Collected data:
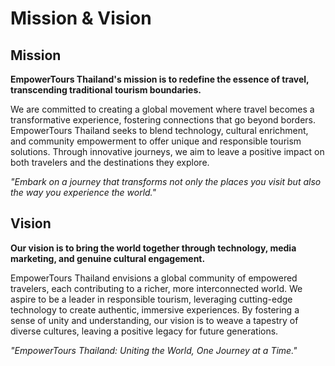 # Mission & Vision

## Mission

**EmpowerTours Thailand's mission is to redefine the essence of travel, transcending traditional tourism boundaries.**

We are committed to creating a global movement where travel becomes a transformative experience, fostering connections that go beyond borders. EmpowerTours Thailand seeks to blend technology, cultural enrichment, and community empowerment to offer unique and responsible tourism solutions. Through innovative journeys, we aim to leave a positive impact on both travelers and the destinations they explore.

*"Embark on a journey that transforms not only the places you visit but also the way you experience the world."*

## Vision

**Our vision is to bring the world together through technology, media marketing, and genuine cultural engagement.**

EmpowerTours Thailand envisions a global community of empowered travelers, each contributing to a richer, more interconnected world. We aspire to be a leader in responsible tourism, leveraging cutting-edge technology to create authentic, immersive experiences. By fostering a sense of unity and understanding, our vision is to weave a tapestry of diverse cultures, leaving a positive legacy for future generations.

*"EmpowerTours Thailand: Uniting the World, One Journey at a Time."*

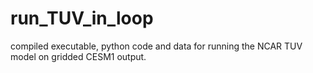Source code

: # run_TUV_in_loop
compiled executable, python code and data for running the NCAR TUV model on gridded CESM1 output.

YOUR TASK: Only lines with the word "that" are wanted, so copy each one from the records.

OUTPUT OF THE TASK:
We are committed to creating a global movement where travel becomes a transformative experience, fostering connections that go beyond borders. EmpowerTours Thailand seeks to blend technology, cultural enrichment, and community empowerment to offer unique and responsible tourism solutions. Through innovative journeys, we aim to leave a positive impact on both travelers and the destinations they explore.
*"Embark on a journey that transforms not only the places you visit but also the way you experience the world."*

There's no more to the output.